• Stored entries:
========================

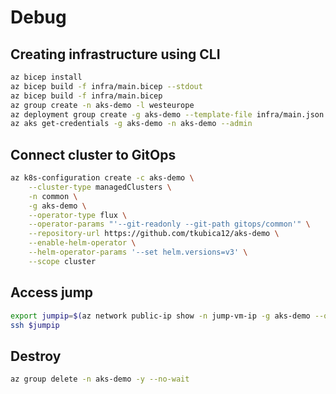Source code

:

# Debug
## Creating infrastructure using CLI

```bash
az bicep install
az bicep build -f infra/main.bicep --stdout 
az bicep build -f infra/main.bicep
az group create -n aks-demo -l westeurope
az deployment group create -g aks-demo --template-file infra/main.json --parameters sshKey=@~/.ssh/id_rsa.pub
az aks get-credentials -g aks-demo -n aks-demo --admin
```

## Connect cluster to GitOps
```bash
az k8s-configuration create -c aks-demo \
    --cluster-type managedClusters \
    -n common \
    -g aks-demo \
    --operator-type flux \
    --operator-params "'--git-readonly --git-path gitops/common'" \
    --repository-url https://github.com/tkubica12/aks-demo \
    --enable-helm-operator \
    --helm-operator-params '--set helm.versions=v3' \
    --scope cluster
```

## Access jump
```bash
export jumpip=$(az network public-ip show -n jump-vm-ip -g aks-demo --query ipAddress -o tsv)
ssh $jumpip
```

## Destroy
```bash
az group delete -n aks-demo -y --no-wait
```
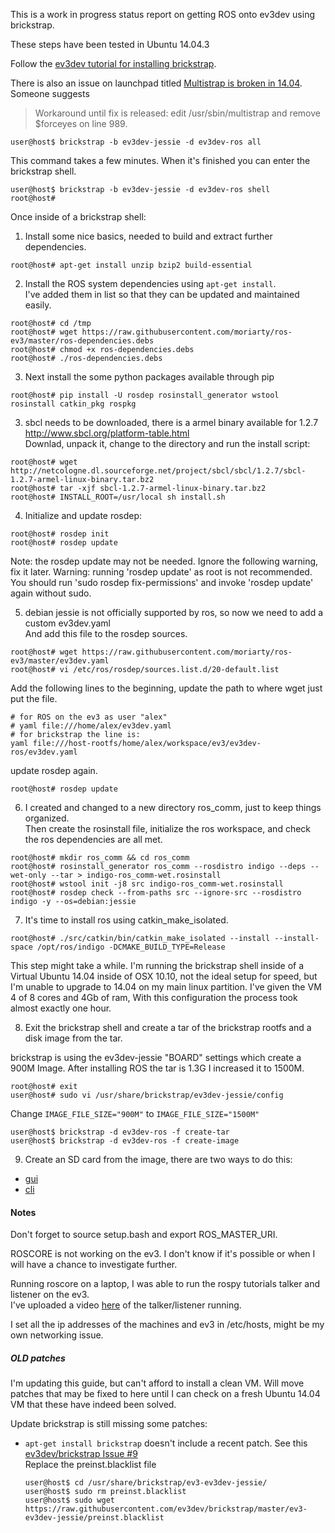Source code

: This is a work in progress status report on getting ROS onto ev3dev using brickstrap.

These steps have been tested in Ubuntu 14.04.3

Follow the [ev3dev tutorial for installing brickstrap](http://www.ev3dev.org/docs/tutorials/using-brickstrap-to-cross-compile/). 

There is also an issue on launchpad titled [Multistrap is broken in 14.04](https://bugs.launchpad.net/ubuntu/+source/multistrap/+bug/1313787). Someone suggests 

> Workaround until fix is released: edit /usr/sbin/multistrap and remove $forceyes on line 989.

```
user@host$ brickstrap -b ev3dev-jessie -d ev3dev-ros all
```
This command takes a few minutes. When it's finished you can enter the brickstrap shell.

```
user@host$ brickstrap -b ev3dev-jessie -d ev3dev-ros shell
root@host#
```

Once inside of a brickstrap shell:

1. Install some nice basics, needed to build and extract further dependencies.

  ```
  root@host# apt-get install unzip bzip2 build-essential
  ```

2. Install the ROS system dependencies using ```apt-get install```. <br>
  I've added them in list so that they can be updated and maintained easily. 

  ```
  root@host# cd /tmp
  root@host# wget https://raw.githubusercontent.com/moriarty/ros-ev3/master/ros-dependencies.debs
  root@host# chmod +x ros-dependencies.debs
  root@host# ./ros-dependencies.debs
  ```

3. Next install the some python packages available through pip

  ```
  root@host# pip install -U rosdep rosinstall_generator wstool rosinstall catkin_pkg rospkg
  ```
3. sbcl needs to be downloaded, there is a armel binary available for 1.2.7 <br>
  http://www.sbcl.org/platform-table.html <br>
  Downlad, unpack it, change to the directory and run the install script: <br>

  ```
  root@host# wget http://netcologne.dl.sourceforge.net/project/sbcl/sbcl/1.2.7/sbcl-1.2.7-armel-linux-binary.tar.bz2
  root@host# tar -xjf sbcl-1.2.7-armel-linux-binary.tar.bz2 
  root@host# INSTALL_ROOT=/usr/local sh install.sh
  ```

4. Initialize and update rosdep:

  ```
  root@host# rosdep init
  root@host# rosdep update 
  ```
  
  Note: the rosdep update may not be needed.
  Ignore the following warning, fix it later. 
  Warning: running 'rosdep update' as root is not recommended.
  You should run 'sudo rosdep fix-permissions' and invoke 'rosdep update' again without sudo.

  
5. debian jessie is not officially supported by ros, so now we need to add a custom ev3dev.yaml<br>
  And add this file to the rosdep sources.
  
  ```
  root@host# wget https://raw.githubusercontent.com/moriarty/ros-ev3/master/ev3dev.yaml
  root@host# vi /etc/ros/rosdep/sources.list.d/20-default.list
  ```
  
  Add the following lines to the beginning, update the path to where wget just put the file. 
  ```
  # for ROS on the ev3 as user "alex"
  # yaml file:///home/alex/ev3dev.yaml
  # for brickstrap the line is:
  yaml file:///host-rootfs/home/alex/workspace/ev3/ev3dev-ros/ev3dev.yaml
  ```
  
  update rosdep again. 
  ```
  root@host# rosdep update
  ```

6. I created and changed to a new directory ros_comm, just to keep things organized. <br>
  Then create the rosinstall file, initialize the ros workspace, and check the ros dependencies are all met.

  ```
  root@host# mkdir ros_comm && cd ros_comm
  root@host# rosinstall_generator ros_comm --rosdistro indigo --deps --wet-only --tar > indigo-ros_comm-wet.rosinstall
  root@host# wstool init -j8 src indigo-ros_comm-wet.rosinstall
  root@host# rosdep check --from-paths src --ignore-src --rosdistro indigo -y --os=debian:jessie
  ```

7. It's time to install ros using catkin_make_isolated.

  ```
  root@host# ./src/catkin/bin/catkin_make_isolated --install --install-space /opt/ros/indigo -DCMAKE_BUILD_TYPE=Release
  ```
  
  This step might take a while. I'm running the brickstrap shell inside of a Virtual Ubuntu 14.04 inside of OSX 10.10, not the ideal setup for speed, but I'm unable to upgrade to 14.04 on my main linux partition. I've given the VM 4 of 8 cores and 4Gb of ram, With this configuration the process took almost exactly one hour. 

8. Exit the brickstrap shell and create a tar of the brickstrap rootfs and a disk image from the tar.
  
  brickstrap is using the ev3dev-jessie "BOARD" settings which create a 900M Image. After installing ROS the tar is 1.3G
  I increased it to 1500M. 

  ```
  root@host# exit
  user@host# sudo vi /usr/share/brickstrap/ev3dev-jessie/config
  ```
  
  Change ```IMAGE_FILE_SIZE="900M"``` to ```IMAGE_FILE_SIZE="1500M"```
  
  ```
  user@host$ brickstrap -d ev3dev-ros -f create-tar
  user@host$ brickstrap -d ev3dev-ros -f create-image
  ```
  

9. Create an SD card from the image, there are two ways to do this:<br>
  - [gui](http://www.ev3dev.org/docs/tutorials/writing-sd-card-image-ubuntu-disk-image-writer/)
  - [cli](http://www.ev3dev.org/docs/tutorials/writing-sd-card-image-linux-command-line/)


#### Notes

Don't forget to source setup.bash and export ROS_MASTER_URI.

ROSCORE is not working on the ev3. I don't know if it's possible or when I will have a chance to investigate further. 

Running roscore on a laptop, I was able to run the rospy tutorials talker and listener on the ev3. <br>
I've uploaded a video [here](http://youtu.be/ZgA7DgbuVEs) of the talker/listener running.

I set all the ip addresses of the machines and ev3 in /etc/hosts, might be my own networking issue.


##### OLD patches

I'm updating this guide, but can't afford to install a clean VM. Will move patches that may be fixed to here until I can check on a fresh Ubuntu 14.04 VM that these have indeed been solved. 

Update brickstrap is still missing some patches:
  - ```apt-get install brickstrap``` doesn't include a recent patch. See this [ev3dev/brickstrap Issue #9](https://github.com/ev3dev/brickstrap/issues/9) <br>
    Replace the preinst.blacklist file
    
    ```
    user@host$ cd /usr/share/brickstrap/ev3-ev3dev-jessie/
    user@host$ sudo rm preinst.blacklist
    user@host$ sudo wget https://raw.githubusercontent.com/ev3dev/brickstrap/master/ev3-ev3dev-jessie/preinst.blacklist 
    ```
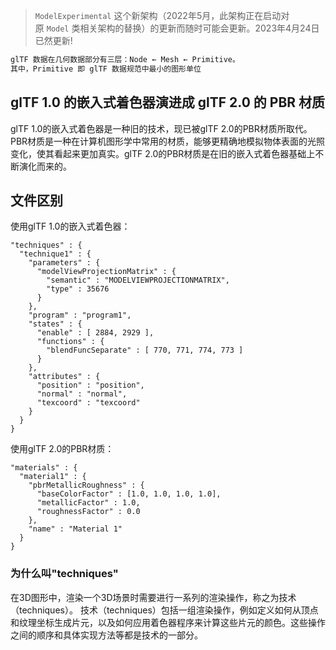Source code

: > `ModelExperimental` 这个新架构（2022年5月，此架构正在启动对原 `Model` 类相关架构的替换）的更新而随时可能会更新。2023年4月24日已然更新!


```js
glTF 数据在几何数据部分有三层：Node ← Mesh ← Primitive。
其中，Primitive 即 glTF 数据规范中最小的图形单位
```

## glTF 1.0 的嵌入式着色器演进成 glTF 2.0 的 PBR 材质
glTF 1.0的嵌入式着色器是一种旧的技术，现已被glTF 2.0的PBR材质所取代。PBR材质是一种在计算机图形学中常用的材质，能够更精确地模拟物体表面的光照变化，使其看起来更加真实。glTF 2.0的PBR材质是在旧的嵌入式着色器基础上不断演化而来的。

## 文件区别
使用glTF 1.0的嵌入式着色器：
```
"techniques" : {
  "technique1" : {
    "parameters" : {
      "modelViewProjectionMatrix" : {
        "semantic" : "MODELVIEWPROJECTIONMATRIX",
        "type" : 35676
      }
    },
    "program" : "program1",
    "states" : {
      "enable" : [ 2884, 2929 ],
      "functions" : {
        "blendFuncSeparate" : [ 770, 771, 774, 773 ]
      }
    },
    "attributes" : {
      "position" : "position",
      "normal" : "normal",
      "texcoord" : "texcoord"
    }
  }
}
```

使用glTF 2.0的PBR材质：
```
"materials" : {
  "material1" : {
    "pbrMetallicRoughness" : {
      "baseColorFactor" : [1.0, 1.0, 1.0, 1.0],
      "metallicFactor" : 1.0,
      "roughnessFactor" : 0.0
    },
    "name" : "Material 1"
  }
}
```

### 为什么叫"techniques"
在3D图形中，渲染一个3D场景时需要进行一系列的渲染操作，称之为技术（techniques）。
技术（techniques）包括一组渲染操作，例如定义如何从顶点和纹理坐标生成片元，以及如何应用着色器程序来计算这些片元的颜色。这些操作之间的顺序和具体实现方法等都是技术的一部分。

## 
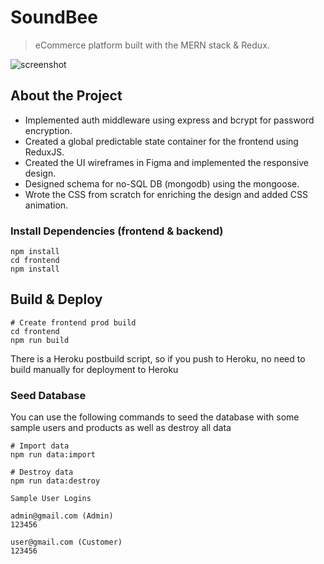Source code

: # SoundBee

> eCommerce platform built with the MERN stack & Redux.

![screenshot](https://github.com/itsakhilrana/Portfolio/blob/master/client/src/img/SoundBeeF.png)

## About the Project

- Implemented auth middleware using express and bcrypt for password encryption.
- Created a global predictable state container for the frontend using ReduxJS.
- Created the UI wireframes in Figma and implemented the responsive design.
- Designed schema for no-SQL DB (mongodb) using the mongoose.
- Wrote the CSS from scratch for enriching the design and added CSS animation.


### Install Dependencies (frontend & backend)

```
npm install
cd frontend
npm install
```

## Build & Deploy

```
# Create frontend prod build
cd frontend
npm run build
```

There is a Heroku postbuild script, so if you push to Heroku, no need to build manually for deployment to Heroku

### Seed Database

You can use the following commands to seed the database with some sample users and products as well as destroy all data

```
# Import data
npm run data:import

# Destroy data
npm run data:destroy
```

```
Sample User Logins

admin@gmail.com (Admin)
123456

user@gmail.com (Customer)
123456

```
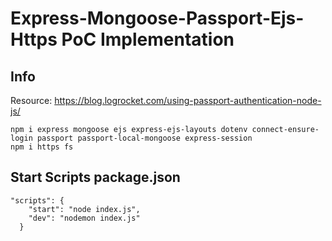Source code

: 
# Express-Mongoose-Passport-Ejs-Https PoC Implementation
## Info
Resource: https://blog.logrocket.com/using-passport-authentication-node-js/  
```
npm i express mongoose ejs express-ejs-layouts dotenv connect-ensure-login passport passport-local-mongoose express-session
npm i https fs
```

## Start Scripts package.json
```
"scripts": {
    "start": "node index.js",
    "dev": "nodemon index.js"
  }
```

========================

Show me every line in the data above that includes "rootfs".

  yaml file:///host-rootfs/home/alex/workspace/ev3/ev3dev-ros/ev3dev.yaml
8. Exit the brickstrap shell and create a tar of the brickstrap rootfs and a disk image from the tar.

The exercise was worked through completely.